There are lots of facts of this kind that are well-known to algebraic number theorists, but may not be in standard textbook accounts. The general theme of which your question is an instance is that of "global realization of a given local situation", namely can a given local situation (e.g. extension of local fields, or something analogous) be obtained from an appropriate global context (e.g. an extension of number fields) by completing.

In your particular case, there are probably many ways to answer the question, but here is one approach, which is fairly flexible.

Start with your finite extension $\mathbb F_q$ over $\mathbb F_p$. Now this can be obtained from an extension of local fields, i.e. we can find an extension $K$ of $\mathbb Q_p$ whose residue field equals $\mathbb F_q$. E.g. if $q = p^f$ then we can take $K$ to be the unramified extension of $\mathbb Q_p$ of degree $f$.

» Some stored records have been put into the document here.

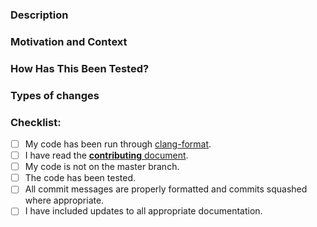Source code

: <!--- Please fill out the following template, which will help other contributors review your Pull Request. -->

<!--- Make sure you’ve read the contribution guidelines here: https://github.com/obsproject/obs-studio/blob/master/CONTRIBUTING.rst -->

### Description
<!--- Describe your changes in detail. -->
<!--- If this change includes UI elements, please include screenshots. -->

### Motivation and Context
<!--- Why is this change required? What problem does it solve? -->
<!--- If it fixes an open Mantis issue, or implements feature request -->
<!--- from the Ideas page, please link to the issue here. -->

### How Has This Been Tested?
<!--- Please describe in detail how you tested your changes. -->
<!--- Include details of your testing environment (hardware, OS version, etc.),-->
<!--- and the tests you ran, including how it may affect other areas of code. -->

### Types of changes
<!--- What types of changes does your PR introduce? Uncomment all that apply -->
<!--- - Bug fix (non-breaking change which fixes an issue) -->
<!--- - New feature (non-breaking change which adds functionality) -->
<!--- - Performance enhancement (non-breaking change which improves efficiency) -->
<!--- - Code cleanup (non-breaking change which makes code smaller or more readable) -->
<!--- - Breaking change (fix or feature that would cause existing functionality to change) -->
<!--- - Documentation (a change to documentation pages) -->

### Checklist:
<!--- Go over all the following points, and put an `x` in all the boxes that apply. -->
<!--- If you're unsure about any of these, don't hesitate to ask. We're here to help! -->
- [ ] My code has been run through [clang-format](https://github.com/obsproject/obs-studio/blob/master/.clang-format).
- [ ] I have read the [**contributing** document](https://github.com/obsproject/obs-studio/blob/master/CONTRIBUTING.rst).
- [ ] My code is not on the master branch.
- [ ] The code has been tested.
- [ ] All commit messages are properly formatted and commits squashed where appropriate.
- [ ] I have included updates to all appropriate documentation.
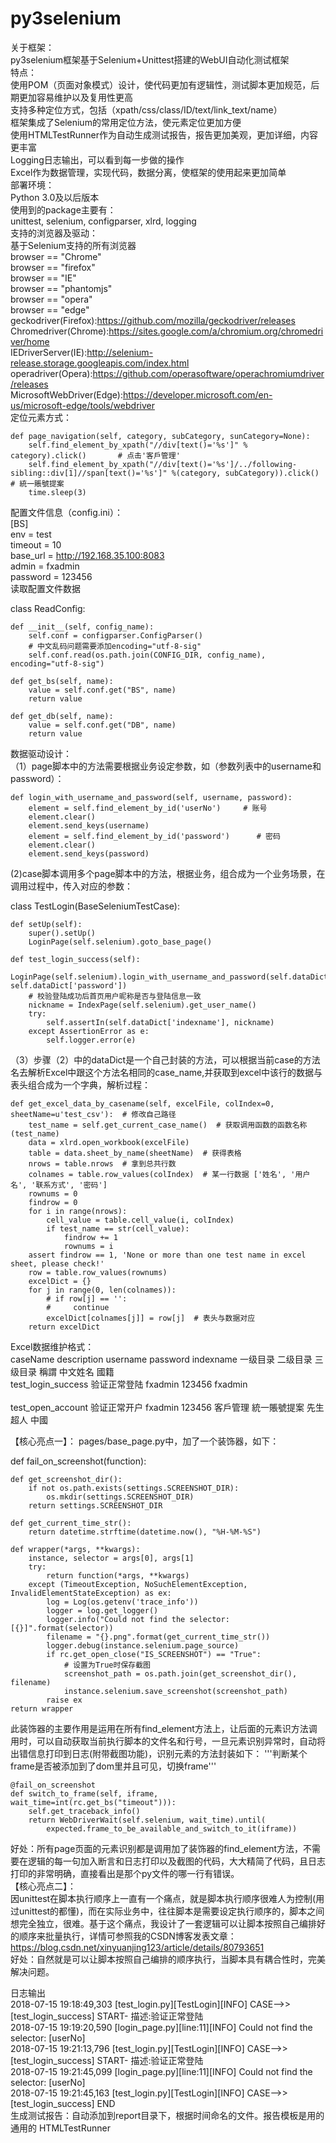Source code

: # py3selenium
关于框架：<br>
py3selenium框架基于Selenium+Unittest搭建的WebUI自动化测试框架<br>
特点：<br>
使用POM（页面对象模式）设计，使代码更加有逻辑性，测试脚本更加规范，后期更加容易维护以及复用性更高<br>
支持多种定位方式，包括（xpath/css/class/ID/text/link_text/name）<br>
框架集成了Selenium的常用定位方法，使元素定位更加方便<br>
使用HTMLTestRunner作为自动生成测试报告，报告更加美观，更加详细，内容更丰富<br>
Logging日志输出，可以看到每一步做的操作<br>
Excel作为数据管理，实现代码，数据分离，使框架的使用起来更加简单<br>
部署环境：<br>
Python 3.0及以后版本<br>
使用到的package主要有：<br>
unittest, selenium, configparser, xlrd, logging<br>
支持的浏览器及驱动：<br>
基于Selenium支持的所有浏览器<br>
browser == "Chrome"<br>
browser == "firefox"<br>
browser == "IE"<br>
browser == "phantomjs"<br>
browser == "opera"<br>
browser == "edge"<br>
geckodriver(Firefox):https://github.com/mozilla/geckodriver/releases<br>
Chromedriver(Chrome):https://sites.google.com/a/chromium.org/chromedriver/home<br>
IEDriverServer(IE):http://selenium-release.storage.googleapis.com/index.html<br>
operadriver(Opera):https://github.com/operasoftware/operachromiumdriver/releases<br>
MicrosoftWebDriver(Edge):https://developer.microsoft.com/en-us/microsoft-edge/tools/webdriver<br>
定位元素方式：

    def page_navigation(self, category, subCategory, sunCategory=None):
        self.find_element_by_xpath("//div[text()='%s']" % category).click()       # 点击'客戶管理'
        self.find_element_by_xpath("//div[text()='%s']/../following-sibling::div[1]//span[text()='%s']" %(category, subCategory)).click()      # 統一賬號提案
        time.sleep(3)
配置文件信息（config.ini）：<br>
[BS]<br>
env = test<br>
timeout = 10<br>
base_url = http://192.168.35.100:8083<br>
admin = fxadmin<br>
password = 123456<br>
读取配置文件数据<br>

class ReadConfig:

    def __init__(self, config_name):
        self.conf = configparser.ConfigParser()
        # 中文乱码问题需要添加encoding="utf-8-sig"
        self.conf.read(os.path.join(CONFIG_DIR, config_name), encoding="utf-8-sig")

    def get_bs(self, name):
        value = self.conf.get("BS", name)
        return value

    def get_db(self, name):
        value = self.conf.get("DB", name)
        return value
数据驱动设计：<br>
（1）page脚本中的方法需要根据业务设定参数，如（参数列表中的username和password）：

    def login_with_username_and_password(self, username, password):
        element = self.find_element_by_id('userNo')     # 账号
        element.clear()
        element.send_keys(username)
        element = self.find_element_by_id('password')      # 密码
        element.clear()
        element.send_keys(password)
(2)case脚本调用多个page脚本中的方法，根据业务，组合成为一个业务场景，在调用过程中，传入对应的参数： 

class TestLogin(BaseSeleniumTestCase):

    def setUp(self):
        super().setUp()
        LoginPage(self.selenium).goto_base_page()

    def test_login_success(self):
        LoginPage(self.selenium).login_with_username_and_password(self.dataDict['username'], self.dataDict['password'])
        # 校验登陆成功后首页用户昵称是否与登陆信息一致
        nickname = IndexPage(self.selenium).get_user_name()
        try:
            self.assertIn(self.dataDict['indexname'], nickname)
        except AssertionError as e:
            self.logger.error(e)
（3）步骤（2）中的dataDict是一个自己封装的方法，可以根据当前case的方法名去解析Excel中跟这个方法名相同的case_name,并获取到excel中该行的数据与表头组合成为一个字典，解析过程：

    def get_excel_data_by_casename(self, excelFile, colIndex=0, sheetName=u'test_csv'):  # 修改自己路径
        test_name = self.get_current_case_name()  # 获取调用函数的函数名称(test_name)
        data = xlrd.open_workbook(excelFile)
        table = data.sheet_by_name(sheetName)  # 获得表格
        nrows = table.nrows  # 拿到总共行数
        colnames = table.row_values(colIndex)  # 某一行数据 ['姓名', '用户名', '联系方式', '密码']
        rownums = 0
        findrow = 0
        for i in range(nrows):
            cell_value = table.cell_value(i, colIndex)
            if test_name == str(cell_value):
                findrow += 1
                rownums = i
        assert findrow == 1, 'None or more than one test name in excel sheet, please check!'
        row = table.row_values(rownums)
        excelDict = {}
        for j in range(0, len(colnames)):
            # if row[j] == '':
            #     continue
            excelDict[colnames[j]] = row[j]  # 表头与数据对应
        return excelDict
Excel数据维护格式：<br>
caseName	          description	 username	password	indexname	 一级目录	  二级目录	三级目录	稱謂	中文姓名	國籍<br>
test_login_success	验证正常登陆	fxadmin	 123456	   fxadmin<br>						
test_open_account	  验证正常开户	fxadmin	 123456		 客戶管理	  統一賬號提案		              先生	 超人	    中國<br>

【核心亮点一】：
pages/base_page.py中，加了一个装饰器，如下：

def fail_on_screenshot(function):

    def get_screenshot_dir():
        if not os.path.exists(settings.SCREENSHOT_DIR):
            os.mkdir(settings.SCREENSHOT_DIR)
        return settings.SCREENSHOT_DIR

    def get_current_time_str():
        return datetime.strftime(datetime.now(), "%H-%M-%S")

    def wrapper(*args, **kwargs):
        instance, selector = args[0], args[1]
        try:
            return function(*args, **kwargs)
        except (TimeoutException, NoSuchElementException, InvalidElementStateException) as ex:
            log = Log(os.getenv('trace_info'))
            logger = log.get_logger()
            logger.info("Could not find the selector: [{}]".format(selector))
            filename = "{}.png".format(get_current_time_str())
            logger.debug(instance.selenium.page_source)
            if rc.get_open_close("IS_SCREENSHOT") == "True":
                # 设置为True时保存截图
                screenshot_path = os.path.join(get_screenshot_dir(), filename)
                instance.selenium.save_screenshot(screenshot_path)
            raise ex
    return wrapper
此装饰器的主要作用是运用在所有find_element方法上，让后面的元素识方法调用时，可以自动获取当前执行脚本的文件名和行号，一旦元素识别异常时，自动将出错信息打印到日志(附带截图功能)，识别元素的方法封装如下：
'''判断某个frame是否被添加到了dom里并且可见，切换frame'''

    @fail_on_screenshot
    def switch_to_frame(self, iframe, wait_time=int(rc.get_bs("timeout"))):
        self.get_traceback_info()
        return WebDriverWait(self.selenium, wait_time).until(
            expected.frame_to_be_available_and_switch_to_it(iframe))
好处：所有page页面的元素识别都是调用加了装饰器的find_element方法，不需要在逻辑的每一句加入断言和日志打印以及截图的代码，大大精简了代码，且日志打印的非常明确，直接看出是那个py文件的哪一行有错误。<br>
【核心亮点二】：<br>
因unittest在脚本执行顺序上一直有一个痛点，就是脚本执行顺序很难人为控制(用过unittest的都懂)，而在实际业务中，往往脚本是需要设定执行顺序的，脚本之间想完全独立，很难。基于这个痛点，我设计了一套逻辑可以让脚本按照自己编排好的顺序来批量执行，详情可参照我的CSDN博客发表文章：<br>
https://blog.csdn.net/xinyuanjing123/article/details/80793651<br>
好处：自然就是可以让脚本按照自己编排的顺序执行，当脚本具有耦合性时，完美解决问题。

日志输出<br>
2018-07-15 19:18:49,303 [test_login.py][TestLogin][INFO] CASE-->>[test_login_success] START- 描述:验证正常登陆<br>
2018-07-15 19:19:20,590 [login_page.py][line:11][INFO] Could not find the selector: [userNo]<br>
2018-07-15 19:21:13,796 [test_login.py][TestLogin][INFO] CASE-->>[test_login_success] START- 描述:验证正常登陆<br>
2018-07-15 19:21:45,099 [login_page.py][line:11][INFO] Could not find the selector: [userNo]<br>
2018-07-15 19:21:45,163 [test_login.py][TestLogin][INFO] CASE-->>[test_login_success] END<br>
生成测试报告：自动添加到report目录下，根据时间命名的文件。报告模板是用的通用的 HTMLTestRunner 

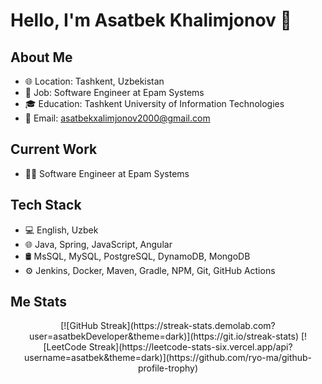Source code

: # Hello, I'm Asatbek Khalimjonov 👋

## About Me
- 🌐 Location: Tashkent, Uzbekistan
- 💼 Job: Software Engineer at Epam Systems
- 🎓 Education: Tashkent University of Information Technologies
- 📧 Email: asatbekxalimjonov2000@gmail.com

## Current Work
- 👨‍💻 Software Engineer at Epam Systems

## Tech Stack
- 💻 English, Uzbek
- 🌐 Java, Spring, JavaScript, Angular
- 🛢 MsSQL, MySQL, PostgreSQL, DynamoDB, MongoDB
- ⚙️ Jenkins, Docker, Maven, Gradle, NPM, Git, GitHub Actions

## Me Stats
<div align="center">
[![GitHub Streak](https://streak-stats.demolab.com?user=asatbekDeveloper&theme=dark)](https://git.io/streak-stats)
[![LeetCode Streak](https://leetcode-stats-six.vercel.app/api?username=asatbek&theme=dark)](https://github.com/ryo-ma/github-profile-trophy)
</div>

Now if we write $K = \mathbb Q_p(\alpha),$ let $f(x)$ be the minimal polynomial of $\alpha$ over $\mathbb Q_p$. Since $\mathbb Q$ is dense in $\mathbb Q_p$, we may approximate $f(x)$ as closely as we like by an element $g(x) \in \mathbb Q[x]$. If we assume that $g$ is close enough to $f$, then $g$ will also have a root $\beta$ in $K$ which is very close to $\alpha$ (in particular, so that $K = \mathbb Q_p(\beta)$.) (This is a version of Krasner's lemma; in fact it can be deduced pretty directly from Hensel's lemma.)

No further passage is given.